[DATA PROVIDED]
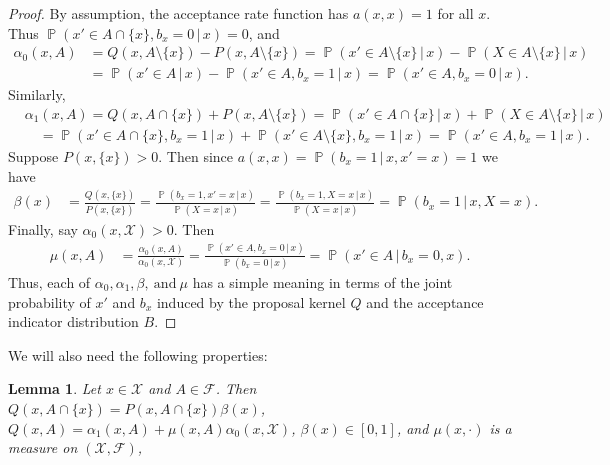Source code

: \documentclass[aihp]{imsart}
\theoremstyle{plain}
\newtheorem{lemma}[theorem]{Lemma}
\theoremstyle{remark}
\theoremstyle{definition} \newtheorem{example}{Example}
\newcommand{\eq}[1]{\begin{align*}#1\end{align*}} %
\renewcommand{\P}{\operatorname{\mathbb{P}}}
\newcommand{\scrF}{\mathscr{F}}
\newcommand{\calX}{\mathcal{X}}
\newcommand{\g}{\, | \,}
\newcommand{\sas}{\ \text{and} \ }
\newcommand{\sm}{\setminus}
\newcommand{\sx}{\{ x \}}
\begin{document}
\begin{proof}
By assumption, the acceptance rate function has $a(x,x)=1$ for all $x$.
Thus $\P(x' \in A \cap \sx, b_x = 0 \g x) = 0$, and
\eq{
	\alpha_0(x,A)
	&= Q(x, A \sm \sx) - P(x, A \sm \sx)
	= \P(x' \in A \sm \sx \g x) - \P(X \in A \sm \sx \g x) \\
	&= \P(x' \in A \g x ) - \P(x' \in A, b_x=1 \g x)
	= \P(x' \in A, b_x=0 \g x).
}
Similarly,
\eq{
	& \alpha_1(x,A)
	= Q(x, A \cap \sx) + P(x, A \sm \sx)
	= \P(x' \in A \cap \sx \g x ) + \P(X \in A \sm \sx \g x) \\
	& \quad = \P(x' \in A \cap \sx, b_x=1 \g x ) + \P(x' \in A \sm \sx, b_x=1 \g x)
	= \P(x' \in A, b_x=1 \g x ).
}
Suppose $P(x, \sx) > 0$. Then since $a(x, x) = \P(b_x = 1 \g x, x' = x) = 1$ we have
\eq{
	\beta(x)
	& = \frac{Q(x, \sx)}{P(x, \sx)}
	= \frac{\P(b_x = 1, x'=x \g x ) }{\P(X = x \g x)}
	= \frac{\P(b_x = 1, X=x \g x) }{\P(X = x \g x)}
	= \P(b_x = 1 \g x, X=x).
}
Finally, say $\alpha_0(x, \calX) > 0$. Then
\eq{
	\mu(x,A)
	& = \frac{\alpha_0(x, A)}{\alpha_0(x, \calX)}
	= \frac{ \P(x' \in A, b_x = 0 \g x)}{ \P(b_x = 0 \g x)} = \P(x' \in A \g b_x = 0, x).
}
Thus, each of $\alpha_0, \alpha_1, \beta, \sas \mu$ has a simple meaning in terms of the joint
probability of $x'$ and $b_x$ induced by the proposal kernel $Q$ and the acceptance indicator
distribution $B$.
\end{proof}

We will also need the following properties:

\smallskip

\begin{lemma}
\label{lem:identities}
Let $x \in \calX$ and $A \in \scrF$.
Then
${Q(x, A \cap \sx) \! = \! P(x, A \cap \sx) \beta(x)}$,
${Q(x, A) \! = \! \alpha_1(x, A) + \mu(x, A) \alpha_0(x, \calX)}$,
$\beta(x) \in [0,1]$, and
$\mu(x, \cdot)$ is a measure on $(\calX, \scrF)$,
\end{lemma}
\end{document}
[/DATA PROVIDED]
GOAL OF THE EXERCISE: A single number is expected: how many lines in the entries above hold the word "frac".

THE COMPLETED TASK: 5